Thursday, April 27, 2006

Republican's Scheme to Bribe Americans

Question: With faltering congressional and presidential approval ratings, a White House cabinet stocked full of Ex-Oil Executives, record profits for Oil Companies, a spike in gas prices, and the 2006 Midterm elections looming... what's a Republican to do?

Answer: Give Americans a $100 "Gas Rebate".

So where is the $100 rebate coming from? Are we taking the money from the Oil Companies' windfall profits?

Nope, it'll come from our TAX Money (or from our deficit, which means they're borrowing the rebate now and our TAX money will be used to pay it back later, with interest.)

I can't help but think of bread and circuses here, folks. People are upset with our Republican "leadership", so instead of addressing the problem (which they can't because they're in bed with the oil companies), they just throw around some Benjamins as a sort of "hush money" or bribe.

But there's a catch (isn't there always)... the proposal also contains a provision to open up ANWR for oil drilling, cause senior Republican Senator Ted Stevens of Alaska (yes, the same Ted Stevens building the alaskan Bridge to Nowhere, and the the same one who brought the Oil Executives to testify then refused to have them sworn in to testify) has a boner for ANWR oil.

So, this is the "solution" the Republican Senate proposes to alleviate our energy crisis: We know you need gas and we've let the price at the pump get out of control, so let us drill in ANWR, and we'll give you $100 of your own tax money as a "rebate". And we'll tie this proposal as an amendment to an emergency spending measure that funds the Iraq War and Hurricane Katrina rebuilding, that way if the Democrats vote against it, they don't support our troops and they're "dragging their feet" to help out the Katrina victims.

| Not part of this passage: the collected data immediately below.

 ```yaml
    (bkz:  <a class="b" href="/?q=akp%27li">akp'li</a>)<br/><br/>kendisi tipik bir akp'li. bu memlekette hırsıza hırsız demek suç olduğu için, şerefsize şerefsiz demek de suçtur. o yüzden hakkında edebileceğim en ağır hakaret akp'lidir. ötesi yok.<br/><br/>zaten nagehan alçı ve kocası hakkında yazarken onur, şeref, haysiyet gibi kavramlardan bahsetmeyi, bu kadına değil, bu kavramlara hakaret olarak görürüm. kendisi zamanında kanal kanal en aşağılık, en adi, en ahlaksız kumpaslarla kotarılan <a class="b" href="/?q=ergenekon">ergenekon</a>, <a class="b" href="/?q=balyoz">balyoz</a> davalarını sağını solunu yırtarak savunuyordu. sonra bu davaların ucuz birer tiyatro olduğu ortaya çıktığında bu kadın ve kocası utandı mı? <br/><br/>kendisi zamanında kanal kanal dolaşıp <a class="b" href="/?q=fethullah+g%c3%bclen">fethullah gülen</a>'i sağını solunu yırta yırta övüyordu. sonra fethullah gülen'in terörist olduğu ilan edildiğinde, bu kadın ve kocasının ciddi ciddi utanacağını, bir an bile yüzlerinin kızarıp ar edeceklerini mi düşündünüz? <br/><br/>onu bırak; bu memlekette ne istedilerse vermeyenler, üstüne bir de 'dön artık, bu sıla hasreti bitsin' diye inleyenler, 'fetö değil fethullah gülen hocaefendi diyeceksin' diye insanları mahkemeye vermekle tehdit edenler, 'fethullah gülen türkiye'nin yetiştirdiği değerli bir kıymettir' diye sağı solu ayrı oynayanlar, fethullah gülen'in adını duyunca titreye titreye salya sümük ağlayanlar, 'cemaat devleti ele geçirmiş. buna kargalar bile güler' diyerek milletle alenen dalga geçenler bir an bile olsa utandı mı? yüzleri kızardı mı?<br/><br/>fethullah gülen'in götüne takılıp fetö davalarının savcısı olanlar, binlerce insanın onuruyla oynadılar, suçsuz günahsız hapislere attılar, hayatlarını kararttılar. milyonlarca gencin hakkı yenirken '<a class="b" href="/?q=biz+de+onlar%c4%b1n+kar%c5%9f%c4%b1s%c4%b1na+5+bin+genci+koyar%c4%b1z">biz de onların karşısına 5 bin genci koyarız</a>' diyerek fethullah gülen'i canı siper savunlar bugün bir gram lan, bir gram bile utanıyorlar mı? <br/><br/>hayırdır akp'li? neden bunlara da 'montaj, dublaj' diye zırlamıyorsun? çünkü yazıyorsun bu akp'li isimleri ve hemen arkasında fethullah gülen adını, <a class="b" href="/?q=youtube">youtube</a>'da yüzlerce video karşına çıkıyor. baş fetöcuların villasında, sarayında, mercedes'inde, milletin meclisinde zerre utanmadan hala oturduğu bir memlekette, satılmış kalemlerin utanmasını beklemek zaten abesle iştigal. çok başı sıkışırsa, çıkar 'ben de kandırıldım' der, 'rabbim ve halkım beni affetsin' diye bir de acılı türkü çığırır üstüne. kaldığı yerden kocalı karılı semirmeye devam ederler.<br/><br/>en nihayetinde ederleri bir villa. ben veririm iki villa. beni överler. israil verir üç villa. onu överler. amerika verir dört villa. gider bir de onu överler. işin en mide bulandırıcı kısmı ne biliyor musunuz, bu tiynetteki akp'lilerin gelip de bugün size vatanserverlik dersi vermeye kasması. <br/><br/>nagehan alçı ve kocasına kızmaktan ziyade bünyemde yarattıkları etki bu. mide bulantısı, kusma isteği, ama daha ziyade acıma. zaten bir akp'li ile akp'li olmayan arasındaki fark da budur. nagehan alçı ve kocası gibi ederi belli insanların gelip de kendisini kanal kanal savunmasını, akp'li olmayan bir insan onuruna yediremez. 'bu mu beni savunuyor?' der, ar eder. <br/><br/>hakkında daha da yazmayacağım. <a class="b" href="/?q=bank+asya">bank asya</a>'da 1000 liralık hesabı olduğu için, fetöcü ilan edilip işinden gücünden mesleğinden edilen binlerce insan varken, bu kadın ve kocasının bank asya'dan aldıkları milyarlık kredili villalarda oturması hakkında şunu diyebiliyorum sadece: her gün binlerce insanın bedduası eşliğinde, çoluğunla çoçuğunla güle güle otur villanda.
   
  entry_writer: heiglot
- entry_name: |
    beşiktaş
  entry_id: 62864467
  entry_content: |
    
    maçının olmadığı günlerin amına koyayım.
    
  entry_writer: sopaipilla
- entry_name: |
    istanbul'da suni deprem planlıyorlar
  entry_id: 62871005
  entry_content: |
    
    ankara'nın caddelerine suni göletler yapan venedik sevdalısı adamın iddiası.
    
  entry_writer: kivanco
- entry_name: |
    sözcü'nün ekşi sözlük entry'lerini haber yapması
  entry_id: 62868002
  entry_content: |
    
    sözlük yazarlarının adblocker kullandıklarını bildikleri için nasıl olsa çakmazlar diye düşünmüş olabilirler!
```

Tell them we don't need their bribe, and let's send this group of incompetent miscreants packing in November.

Tuesday, April 25, 2006

From the UT Daily Message System

A friend of mine pointed out this message on our University of Toledo Daily Message Center

3). Praise and Worship Night

Praise & Worship Night

April 25th

7:00 p.m.

Come out for a free concert

-Refreshments will be served

-Please bring canned goods for donations to Katrina victims

-Come Praise the Lord for how good he is!!!!!


...I love the juxtaposition of the last two lines in a sort of cynical way. I know what they mean, but their wording could be better...

Thursday, April 20, 2006

You know it's bad when....

...Fox News' Opinion Dynamics Poll puts Bush's approval rating at 33%.

With the poll pegging Bush's disapproval rating at 57%, that's a whopping 44% difference between the two, and very reminiscent of Nixon.

...of course, the spin is for the GOP will be to dump their lame duck president and distance themselves from his political troubles just in time for the 2006 elections and the 2008 Presidential Race.

Tuesday, April 18, 2006

Eat the Damn Apple!

My tolerance for Churchianity continues to wane. My church, I fear, has become an institution more concerned with its own continued existence rather than follow the mission that bore its creation. Centuries of order, rules, and standards set to most effieciently do God's work have been perverted into a cumbersome system that has lost its way. Rules are to be obeyed, even when unjust, over the extraordinary circumstances that the call of the Holy Spirit calls just. The words of Jesus the Son are lost in the cacophony of theological psychobabble of the "church leaders". What is simple is made complex. What was straightforward in the Gospels is bent and twisted to accomodate the wills of men over the ages. Just War. Love with conditions. Exclusivity in God's Kingdom. Fractured denomiations out of communion when all of them bless the bread and wine in God's name. How is it we humans can make such work out of something practically given to us?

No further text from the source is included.